On Existence

Before going deep into the difference between belief & knowledge or discussing issues of ethics and morality, we should first and foremost be able to differentiate between existence and non-existence.

Perception is "King"
With our senses as our only interface between our minds and the external reality, we can quickly realize that perception is "king". Our ability to perceive is the ultimate limiting factor.

For this discussion, we can ignore certain questions about the ultimate nature of reality. Philosophical questions such as: "Are we living in a matrix?" or "What if we are just brains in jars?" could be said to be irrelevant. For one, the limits of our perception would prevent us from ever addressing such questions. Secondly, in either scenario, we would still have this perceived reality to deal with.

Existence and Manifestation
The single defining criteria for differentiating existence from non-existence is manifestation. When something manifest itself (and thus we can preceive that manifestation), we would say that that something exist.

Simply put, something is said to exist if we can preceive of its manifestation.

Manifestations may be directly observable or indirectly observed. For example: light is visually observable directly; solid objects can be directly detected by one or more of our senses; gravity can be observed by observing/measuring its effects on matter, etc.

Some may have objections to how existence is defined here.

For example, what about non-manifesting existent objects? Well, it is possible that such objects exist. However, what does it mean to say that such an object "exist"? Firstly, how do you determine that such an object is in existence? If it does not manifest, what criteria are you using to verify its existence? How do we differentiate non-manifesting-existent objects from non-existent-(and therefore, does not manifest) objects? My answer: there is no criteria to differentiate and thus meaningless to say that any non-manifesting entity "exist". In calling such objects "existent", we effectively castrate the word "exist".

What about manifesting objects that we have not had perception (observation) of? This one is simple. That answer would be "we don't know yet". The same criteria applies. If we had not had verifiable observation of the object in question, whatever would it mean to say that it exist?

Acquring knowledge of existence
To correctly acquire knowledge of the existence of entities/effects/etc (therefore, external reality), we must also understand the ability of our senses. We need to realize the limits of perception and how we may be able to improve/support them.

The Scientific Method comes to mind. The methodology of science eliminates error and bias by design. It holds practitioners of science to the highest evidentiary standards - requiring that they produce evidence for their hypothesis that is demonstrable and verifiable with sound and valid arguments. To date, the Scientific Method is the single most reliable method that humanity has to differentiate fact from opinion.

Through science, we have realize the limits of our senses. And has since devised various instruments to assist our senses in our pursuit for knowledge. Instruments such as telescopes, microscopes, spectrometers, spectogram, voltmeters and etc.

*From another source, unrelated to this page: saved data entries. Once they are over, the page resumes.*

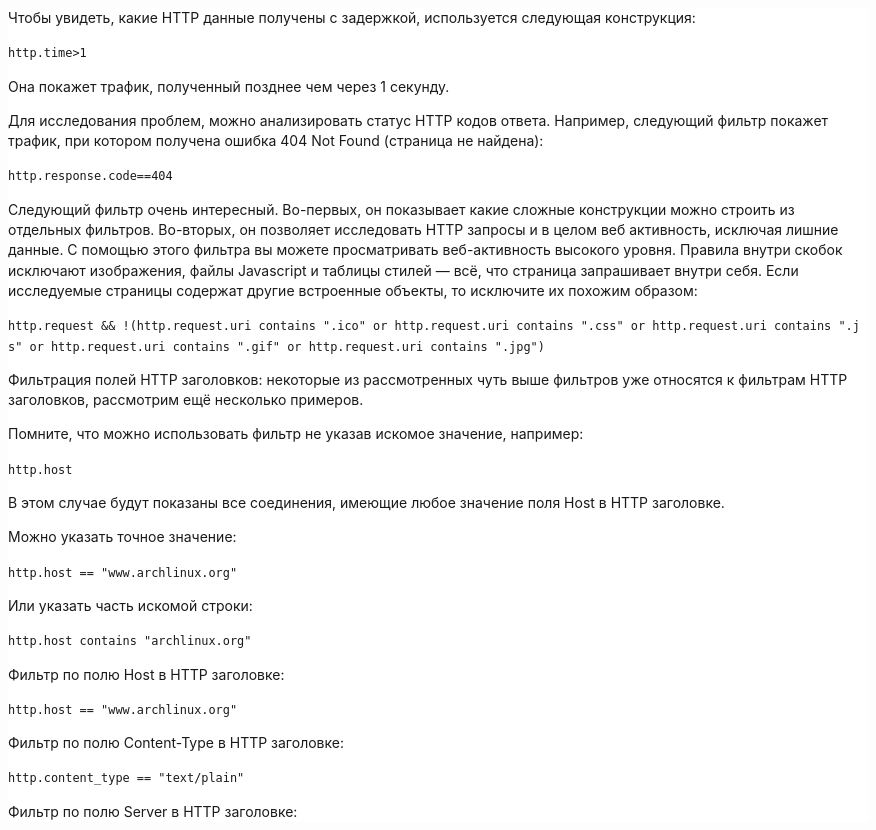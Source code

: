 Чтобы увидеть, какие HTTP данные получены с задержкой, используется следующая конструкция:

```
http.time>1
```

Она покажет трафик, полученный позднее чем через 1 секунду.

Для исследования проблем, можно анализировать статус HTTP кодов ответа. Например, следующий фильтр покажет трафик, при котором получена ошибка 404 Not Found (страница не найдена):

```
http.response.code==404
```

Следующий фильтр очень интересный. Во-первых, он показывает какие сложные конструкции можно строить из отдельных фильтров. Во-вторых, он позволяет исследовать HTTP запросы и в целом веб активность, исключая лишние данные. С помощью этого фильтра вы можете просматривать веб-активность высокого уровня. Правила внутри скобок исключают изображения, файлы Javascript и таблицы стилей — всё, что страница запрашивает внутри себя. Если исследуемые страницы содержат другие встроенные объекты, то исключите их похожим образом:

```
http.request && !(http.request.uri contains ".ico" or http.request.uri contains ".css" or http.request.uri contains ".js" or http.request.uri contains ".gif" or http.request.uri contains ".jpg")
```

Фильтрация полей HTTP заголовков: некоторые из рассмотренных чуть выше фильтров уже относятся к фильтрам HTTP заголовков, рассмотрим ещё несколько примеров.

Помните, что можно использовать фильтр не указав искомое значение, например:

```
http.host
```

В этом случае будут показаны все соединения, имеющие любое значение поля Host в HTTP заголовке.

Можно указать точное значение:

```
http.host == "www.archlinux.org"
```

Или указать часть искомой строки:

```
http.host contains "archlinux.org"
```

Фильтр по полю Host в HTTP заголовке:

```
http.host == "www.archlinux.org"
```

Фильтр по полю Content-Type в HTTP заголовке:

```
http.content_type == "text/plain"
```

Фильтр по полю Server в HTTP заголовке:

We also learnt of the errors our senses are prone of making and how reliable they are. And thus made efforts to rectify or avoid such errors that may arise. For example, we understand that eyewitness accounts, though helpful, is prone to various faults and thus is one of the weaker forms of evidence. Another example would be realizing the importance of collaboration in making observations.

In conclusion...
We can conclude that for factual matters concerning the state of existence, we can reliably utilize the Scientific Method (which is, in a sense, our boosted senses) to detect manifestations to establish the existence of entities or phenomenons.

Given the above discussion, questions about existence is clear cut. If we do not have evidence (that withstands the standards of science) of manifestation, we do not have the "right" to claim existence. In such cases where evidence is lacking, claiming existence is meaningless. It usually demonstrates a lack of integrity or of understanding or even both on the part of the claimant. The correct answer would be "we don't know".

The diametrical answer that claims "X does not exist" in same scenario would also be logically untenable if the claim is absolute. Such a claim in common language would be fine for most intents and purposes. Note that absence of evidence is not evidence of absence.